Of course, this nice old man’s English Springer didn’t really write Mollie -The Early Years In Her Own Words, even if the book is named after her and tells her stories in the first person.
One conclusion I’ve come to after all these years is that hidden talent lies behind almost every door.
In total, I must have met and interviewed five or six local authors in the last month or so.
No sooner has one little known local author sprung out of the woodwork than another appears as if from nowhere, then another, then one or two more.
All of them created books which have actually been published in print, rather than being vanity projects or online only.
Some are likely to sell a handful of copies, other hundreds and others still thousands.

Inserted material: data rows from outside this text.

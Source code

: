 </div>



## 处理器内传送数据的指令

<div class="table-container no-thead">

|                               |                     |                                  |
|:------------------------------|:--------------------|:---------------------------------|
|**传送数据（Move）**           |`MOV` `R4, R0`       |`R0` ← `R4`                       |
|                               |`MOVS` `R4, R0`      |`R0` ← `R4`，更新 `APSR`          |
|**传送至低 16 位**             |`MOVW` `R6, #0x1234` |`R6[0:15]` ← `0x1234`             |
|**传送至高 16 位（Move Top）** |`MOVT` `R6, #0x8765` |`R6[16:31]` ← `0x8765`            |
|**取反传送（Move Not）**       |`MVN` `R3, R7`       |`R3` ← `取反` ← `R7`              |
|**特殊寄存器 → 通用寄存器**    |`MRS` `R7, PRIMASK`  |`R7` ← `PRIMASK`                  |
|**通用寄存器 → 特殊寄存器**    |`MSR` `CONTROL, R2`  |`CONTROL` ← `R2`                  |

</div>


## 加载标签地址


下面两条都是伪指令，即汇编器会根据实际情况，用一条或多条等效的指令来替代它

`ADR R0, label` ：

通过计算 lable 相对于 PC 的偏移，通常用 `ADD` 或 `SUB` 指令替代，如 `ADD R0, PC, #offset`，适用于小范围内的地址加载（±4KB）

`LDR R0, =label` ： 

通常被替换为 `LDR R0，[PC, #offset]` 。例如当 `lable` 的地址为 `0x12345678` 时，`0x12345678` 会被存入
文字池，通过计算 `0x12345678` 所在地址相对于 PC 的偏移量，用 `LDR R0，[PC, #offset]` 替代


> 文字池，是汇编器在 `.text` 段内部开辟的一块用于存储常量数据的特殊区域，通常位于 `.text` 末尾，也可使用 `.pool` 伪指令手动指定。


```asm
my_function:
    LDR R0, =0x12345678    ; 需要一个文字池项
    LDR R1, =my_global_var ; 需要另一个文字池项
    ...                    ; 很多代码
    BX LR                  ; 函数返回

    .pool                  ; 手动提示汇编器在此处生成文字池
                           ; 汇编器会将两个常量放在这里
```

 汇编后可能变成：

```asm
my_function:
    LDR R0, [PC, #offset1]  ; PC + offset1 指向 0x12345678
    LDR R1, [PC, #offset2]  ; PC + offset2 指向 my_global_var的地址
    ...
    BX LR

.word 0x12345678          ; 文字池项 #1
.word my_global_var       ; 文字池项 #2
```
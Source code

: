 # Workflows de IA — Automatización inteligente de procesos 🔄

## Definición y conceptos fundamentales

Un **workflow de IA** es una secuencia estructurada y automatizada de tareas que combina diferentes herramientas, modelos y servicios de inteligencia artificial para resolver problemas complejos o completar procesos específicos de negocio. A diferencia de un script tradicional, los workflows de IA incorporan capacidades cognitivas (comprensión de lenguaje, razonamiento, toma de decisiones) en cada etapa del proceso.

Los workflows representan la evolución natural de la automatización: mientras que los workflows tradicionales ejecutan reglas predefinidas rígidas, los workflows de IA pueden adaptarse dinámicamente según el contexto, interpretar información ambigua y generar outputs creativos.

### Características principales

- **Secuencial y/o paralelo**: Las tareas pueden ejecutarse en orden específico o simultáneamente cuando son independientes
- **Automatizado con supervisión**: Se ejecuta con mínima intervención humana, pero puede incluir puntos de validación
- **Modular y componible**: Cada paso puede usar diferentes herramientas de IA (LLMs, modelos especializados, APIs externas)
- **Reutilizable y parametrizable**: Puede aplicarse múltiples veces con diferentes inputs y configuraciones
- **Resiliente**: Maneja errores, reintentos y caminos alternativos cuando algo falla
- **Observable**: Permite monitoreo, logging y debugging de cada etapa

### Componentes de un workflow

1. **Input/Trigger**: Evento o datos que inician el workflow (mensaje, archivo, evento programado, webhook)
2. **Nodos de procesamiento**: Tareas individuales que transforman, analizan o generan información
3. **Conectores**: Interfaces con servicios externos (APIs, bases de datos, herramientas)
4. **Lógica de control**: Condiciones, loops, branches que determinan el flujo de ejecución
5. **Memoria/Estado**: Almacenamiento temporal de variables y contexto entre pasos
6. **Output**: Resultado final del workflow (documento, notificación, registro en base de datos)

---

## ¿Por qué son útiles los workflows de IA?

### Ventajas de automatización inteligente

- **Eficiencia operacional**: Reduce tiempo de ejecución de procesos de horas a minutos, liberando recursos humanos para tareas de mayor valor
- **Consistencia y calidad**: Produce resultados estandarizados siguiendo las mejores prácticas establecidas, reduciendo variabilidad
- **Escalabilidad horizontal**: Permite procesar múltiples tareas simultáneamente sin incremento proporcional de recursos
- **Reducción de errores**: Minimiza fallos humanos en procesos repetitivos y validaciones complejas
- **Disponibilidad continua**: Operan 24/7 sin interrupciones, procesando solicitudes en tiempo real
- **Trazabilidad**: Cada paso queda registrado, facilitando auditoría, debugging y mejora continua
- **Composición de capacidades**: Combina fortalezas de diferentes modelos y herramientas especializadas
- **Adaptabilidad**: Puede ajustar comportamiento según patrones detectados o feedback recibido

The subject matters vary wildly, too, from shop girls in the gritty north of the 1930s to architectural relics of the Nazi era in present-day Germany to a Dickensian-like saga set in 19th century Harrogate.
But only one of the books was written by a dog.
I’ve lost count of the number of times I’ve been a judge at a battle of the bands in Harrogate, York or Leeds.
As a huge lover of music from childhood, I’ve wondered from time-to-time what it would be like to be on stage myself, one of the judged rather than a judge.
The other weekend fate intervened when I was attending the amazing jamboree of indie bands that is Live at Leeds fest.
Last year I’d managed to squeeze in 12 different bands in 12 different venues in 12 hours.
This year I decided to take it easy and actually relax a bit.
But the plan was derailed almost as soon as the second band of the day hit the stage.
Who knew the lead singer of this incredibly young and noisy post-punk, jazz-funk outfit would decide to leap into the crowd?
Who knew he would end up sprawled out on the floor in front of me?
Who knew the band would keep on playing wildly as the singer disappeared to goodness knows where?
Being British, the crowd around me tried to ignore the microphone the singer had left lying on the wooden floorboards.
Nothing was happening so I opted to pick the damn thing up. Then I realised I would have to do something with it.
For two minutes I shrieked and wailed like Yoko Ono at her best – or worst.
The crowd seemed to be lapping it up but, after a couple of minutes, I got a bit tired of my role as temporary lead singer.
I won’t bore you with any more details but I can say I learned at least two things from this unexpected experience.
I’m no singer and never pick up a microphone.